§ Input records:
#####

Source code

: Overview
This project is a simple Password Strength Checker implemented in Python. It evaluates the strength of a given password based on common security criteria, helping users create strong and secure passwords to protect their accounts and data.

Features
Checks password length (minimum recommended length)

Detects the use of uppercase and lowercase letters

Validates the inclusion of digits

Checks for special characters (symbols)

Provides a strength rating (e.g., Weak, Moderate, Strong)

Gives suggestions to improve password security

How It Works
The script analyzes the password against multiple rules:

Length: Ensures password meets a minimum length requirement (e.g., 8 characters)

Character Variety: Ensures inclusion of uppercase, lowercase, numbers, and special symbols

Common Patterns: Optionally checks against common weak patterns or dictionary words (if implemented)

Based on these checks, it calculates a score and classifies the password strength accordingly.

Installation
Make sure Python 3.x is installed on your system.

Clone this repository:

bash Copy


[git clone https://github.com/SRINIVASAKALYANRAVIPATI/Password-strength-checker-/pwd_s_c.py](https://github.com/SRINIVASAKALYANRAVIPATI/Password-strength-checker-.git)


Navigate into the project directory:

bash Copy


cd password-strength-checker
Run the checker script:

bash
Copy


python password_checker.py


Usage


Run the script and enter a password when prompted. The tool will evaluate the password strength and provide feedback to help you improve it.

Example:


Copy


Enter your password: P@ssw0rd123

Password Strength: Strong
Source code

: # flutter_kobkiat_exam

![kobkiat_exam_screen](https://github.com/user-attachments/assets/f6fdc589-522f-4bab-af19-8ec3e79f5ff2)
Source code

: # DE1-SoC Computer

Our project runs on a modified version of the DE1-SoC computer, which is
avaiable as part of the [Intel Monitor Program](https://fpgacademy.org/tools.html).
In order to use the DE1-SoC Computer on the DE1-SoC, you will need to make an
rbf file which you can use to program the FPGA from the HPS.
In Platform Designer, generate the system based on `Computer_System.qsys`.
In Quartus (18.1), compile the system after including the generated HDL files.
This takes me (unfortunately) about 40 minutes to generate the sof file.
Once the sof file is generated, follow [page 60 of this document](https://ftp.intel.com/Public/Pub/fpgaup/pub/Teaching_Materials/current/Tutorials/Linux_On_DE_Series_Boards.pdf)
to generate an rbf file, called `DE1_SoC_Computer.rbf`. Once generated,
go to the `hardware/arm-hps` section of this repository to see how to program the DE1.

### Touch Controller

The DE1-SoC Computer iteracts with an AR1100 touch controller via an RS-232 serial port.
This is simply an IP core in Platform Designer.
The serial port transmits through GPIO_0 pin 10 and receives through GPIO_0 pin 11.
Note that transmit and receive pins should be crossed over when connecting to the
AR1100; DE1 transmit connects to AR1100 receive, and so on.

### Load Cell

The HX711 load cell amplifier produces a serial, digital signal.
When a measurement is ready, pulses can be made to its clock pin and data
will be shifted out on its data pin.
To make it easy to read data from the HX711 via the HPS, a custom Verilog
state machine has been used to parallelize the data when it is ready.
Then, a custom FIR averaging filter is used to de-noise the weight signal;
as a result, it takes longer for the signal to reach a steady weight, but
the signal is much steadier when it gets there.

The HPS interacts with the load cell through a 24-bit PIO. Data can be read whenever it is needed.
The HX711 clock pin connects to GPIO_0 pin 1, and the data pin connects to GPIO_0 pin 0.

#####

§ Problem details:
Where the word "Designer" shows up in a line of the entries above, copy that line.

§ Solution to the problem:
In Platform Designer, generate the system based on `Computer_System.qsys`.
This is simply an IP core in Platform Designer.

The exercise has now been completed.